Ex dipendente della società PricewaterhouseCoopers (Pwc), insieme al collega Antoine Delcour e ad un giornalista di France24, aveva lasciato trapelare dati riservati fiscali della società. In questo scenario si è inserita anche la Corte EDU che, lo scorso 14 febbraio si è pronunciata a favore dei divulgatori di informazioni fiscali segrete.
Nel corso degli anni il processo penale ha continuato a fare il suo corso, sfociando nella condanna in appello di Halet. Ne seguì il ricorso nel 2018 dello stesso alla Corte EDU, lamentando la violazione dell’art.10 CEDU riguardante la libertà di espressione.
Nel 2021 anche la Corte Europea sui diritti dell’uomo si era però espressa in senso negativo, non ravvisando alcuna violazione. Ma Halet non si arrese, presentando ricorso alla Grande Camera del Consiglio d’Europa.
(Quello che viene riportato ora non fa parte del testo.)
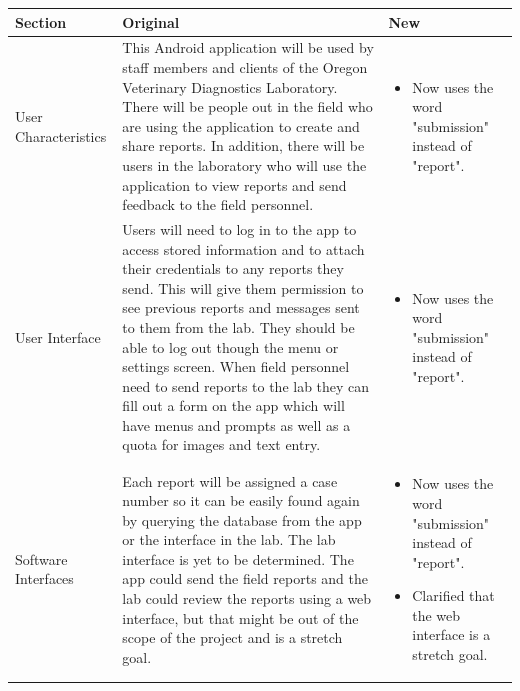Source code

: \documentclass[onecolumn, draftclsnofoot,10pt, compsoc]{IEEEtran}
\begin{document}
\clearpage

\begin{table}
\begin{tabularx}{\textwidth}{|>{\setlength\hsize{.6\hsize}\setlength\linewidth{\hsize}}X|>{\setlength\hsize{1.6\hsize}\setlength\linewidth{\hsize}}X|>{\setlength\hsize{.8\hsize}\setlength\linewidth{\hsize}}X|}
\hline

\hline
Section & Original & New \\
\hline
User Characteristics
&
This Android application will be used by staff members and clients of the Oregon Veterinary Diagnostics Laboratory. 
There will be people out in the field who are using the application to create and share reports. 
In addition, there will be users in the laboratory who will use the application to view reports and send feedback to the field personnel.
&
\begin{itemize}
    \item Now uses the word "submission" instead of "report".
\end{itemize}\\

\hline

User Interface
&
Users will need to log in to the app to access stored information and to attach their credentials to any reports they send. 
This will give them permission to see previous reports and messages sent to them from the lab. They should be able to log out though the menu or settings screen. 
When field personnel need to send reports to the lab they can fill out a form on the app which will have menus and prompts as well as a quota for images and text entry.
&
\begin{itemize}
    \item Now uses the word "submission" instead of "report".
\end{itemize}\\

\hline

Software Interfaces
&
Each report will be assigned a case number so it can be easily found again by querying the database from the app or the interface in the lab. 
The lab interface is yet to be determined. 
The app could send the field reports and the lab could review the reports using  a web interface, but that might be out of the scope of the project and is a stretch goal. 
&
\begin{itemize}
    \item Now uses the word "submission" instead of "report".
    \item Clarified that the web interface is a stretch goal.
\end{itemize}\\


\end{tabularx}
\end{table}
\end{document}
E qui è arrivata la svolta: la condanna di Halet viola l’art 10 CEDU e ha diritto ad un risarcimento di 15mila euro, oltre a 40mila euro di pagamento delle spese processuali.
La sentenza della Corte EDU fa leva sulla buona fede gli informatori
Nelle motivazioni rese dalla Corte EDU si può notare un allineamento con quanto stabilito già nel 2019 dal Consiglio dell’UE. La direttiva UE 2019/1937 aveva lo scopo di proteggere i whistleblowers, introducendo misure sulla prevenzione e il contrasto della corruzione all’interno dell’Unione europea, e predisponendo standard minimi di protezione degli informatori.
Su questa linea la Corte ha così ritenuto che divulgare informazioni fiscali segrete rientra nella libertà di espressione, facendo leva sulla buona fede dell’informatore, che avrebbe agito non a scopo di lucro contro l’ex datore di lavoro.
Rifacendosi poi alla precedente e simile sentenza Guya contro la Moldavia ha anche posto l’attenzione sulla possibilità di divulgare tali informazioni anche a mezzo media e a patto che i documenti resi pubblici siano caratterizzati da autenticità.
Da ultimo la Corte ha ritenuto la pena troppo severa e sproporzionata, lesiva quindi della tutela alla libertà d’espressione.